Problem of Relational Database
Most of the time the necessary data displayed to the user on a page as a logical one-piece is chopped into pieces and saved to different tables in a relational database.
When there are lots of traffics to the application and it’s time to scale, with SQL, you can really only scale up – getting a bigger box, rather than scale out – getting large clusters of little boxes.
The Term “NoSQL”
A guy in London called Johan Oskarsson who proposed a meet-up where people could discuss various of non-relational database ideas just needed a flashy Twitter Hashtag. And another guy just came up the term “#NoSQL”.

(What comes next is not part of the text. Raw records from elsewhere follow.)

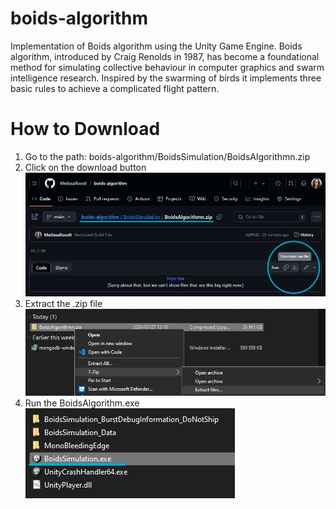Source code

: # boids-algorithm
Implementation of Boids algorithm using the Unity Game Engine. Boids algorithm, introduced by Craig Renolds in 1987, has become a foundational method for simulating collective behaviour in computer graphics and swarm intelligence research. Inspired by the swarming of birds it implements three basic rules to achieve a complicated flight pattern.

# How to Download
1. Go to the path: boids-algorithm/BoidsSimulation/BoidsAlgorithmn.zip
2. Click on the download button
![Sample Image](./Resources/howToDownload.png)
3. Extract the .zip file
![Sample Image](./Resources/howToExtract.png)
4. Run the BoidsAlgorithm.exe
![Sample Image](./Resources/howToPlay.png)
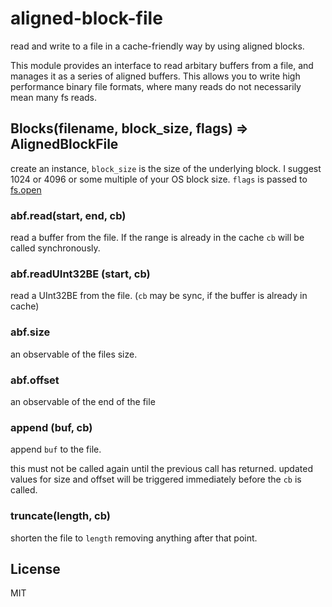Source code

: # aligned-block-file

read and write to a file in a cache-friendly way by using aligned blocks.

This module provides an interface to read arbitary buffers from a file,
and manages it as a series of aligned buffers. This allows you to write
high performance binary file formats, where many reads do not necessarily
mean many fs reads.

## Blocks(filename, block_size, flags) => AlignedBlockFile

create an instance, `block_size` is the size of the underlying block.
I suggest 1024 or 4096 or some multiple of your OS block size.
`flags` is passed to [fs.open](http://devdocs.io/node/fs#fs_fs_open_path_flags_mode_callback)

### abf.read(start, end, cb)

read a buffer from the file. If the range is already in the cache
`cb` will be called synchronously.

### abf.readUInt32BE (start, cb)

read a UInt32BE from the file. (`cb` may be sync, if the buffer is already in cache)

### abf.size

an observable of the files size.

### abf.offset

an observable of the end of the file

### append (buf, cb)

append `buf` to the file.

this must not be called again until the previous call has returned.
updated values for size and offset will be triggered immediately before the `cb` is called.

### truncate(length, cb)

shorten the file to `length` removing anything after that point.

## License

MIT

Now “NoSQL” is generally a term to describe databases that are not using relational data models:
Data Model Type | Examples |
---|---|
Document (most in JSON style) | mongoDB, RavenDB |
Graph | Neo4j |
Column | Cassandra |
key-value | redis |
Document & Key-Value Data Model
Actually these 2 types can be very similar. Many key-value data stores allow you to store metadata, which is similar to document model. On the other hand on the document database, often there’s an ID and often when you look things up, you go by ID. This works more or less like a key-value model.
Martin Fowler used the term called “Aggregate Oriented Database” to describe them. We can think of those complex objects as a single unit when persisting or retrieving it.
Column Data Model
Column data model is an advanced type of Aggregate Oriented Database that utilizes row keys and column families.
Graph Database
Graph database is not aggregate oriented. It contains nodes and arcs. It’s very good at handling moving across relationships between things.
Consistency
In relational databases, transaction is used to ensure atomic and isolated updates. Graph databases do follow acid updates. Aggregate Oriented Databases actually don’t need transaction as much as others do because the aggregate is kind of the transaction boundaries.
Often time you will have to make a choice between consistency and availability, and this is a choice that can only be made with the business rules.
CAP Theorem
It’s basically saying: consistency, availability and partition tolerance, you can only pick 2 of them.
In other words, with a distributed system, you will get a network partitions. That means you have to pick between Consistency and Availability.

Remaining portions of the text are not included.